After Iran attacked Israel on Saturday, April 13, it's clear that the "unity of fronts" principle, invoked by Tehran and its allies within the "axis of resistance" to come to the aid of Hamas, has closed like a trap on the Islamic Republic.
The limits of this strategy were quickly apparent. Conceived as a "defensive front" for Iranian interests, it didn't translate into anything other than the opening of diversionary fronts with limited ambitions in Lebanon, Syria, Iraq and Yemen. Ignoring the appeals of Hamas, which has unwillingly embroiled its allies in its devastating attack on Israel on October 7, Iran has refused to engage in a full-scale confrontation with Israel.
The strategy also came up against Israel's thirst for revenge, challenging all rules of engagement to restore its position post-October 7. Striking ever harder blows against the "axis of resistance" as the war waged on, Israel backed the Iran into a corner by attacking its consulate in Damascus on April 1, at the cost of seven deaths among the Revolutionary Guards, including two generals.
Iran had until then adopted "strategic patience" to avoid a response it did not want. It was prepared to accept Israel's methodical elimination of the cadres of the Iranian Revolutionary Guards, the Lebanese Hezbollah and Hamas, and the blows to its deterrent power, convinced that the outcome of the war would be a defeat for Israel, already in a military stalemate in Gaza and isolated on the international stage.
Firm response
Israel has forced Iran out of the grey zone. It removed the "plausible deniability" argument behind which allies had been hiding, leaving them to act on the front line. Tehran was faced with a real strategic dilemma: to retaliate at the risk of provoking an open confrontation with Israel, or to lose its power of deterrence and credibility with its allies.
"It was a decision they didn't want to make, but the pace of humiliation was becoming difficult to manage," said Emile Hokayem, Middle East security expert at the International Institute for Strategic Studies. Hamidreza Azizi, a researcher at the Stiftung Wissenschaft und Politik research institute in Berlin, agreed. "The thinking in Iran has been that a firm response is needed, at the risk of war," he said. "Otherwise it will happen in a few years time anyway."
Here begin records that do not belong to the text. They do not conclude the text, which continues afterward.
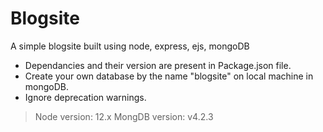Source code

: # Blogsite
A simple blogsite built using node, express, ejs, mongoDB

- Dependancies and their version are present in Package.json file. 
- Create your own database by the name "blogsite" on local machine in mongoDB.
- Ignore deprecation warnings.

> Node version: 12.x
> MongDB version: v4.2.3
The Islamic Republic has sought alternatives to restore its deterrent through diplomatic channels. Messages were exchanged with the US through Switzerland. "Iran thought that the Americans had the means to put pressure on the Israelis, notably at the [UN] Security Council, by condemning the attack on its diplomatic representation or by guaranteeing that there would be no further attacks on its interests in Syria, something the US was unable to offer," one observer, speaking on condition of anonymity, told Le Monde. From a regime whose first act was to take American diplomats hostage in 1979, the request seemed excessive.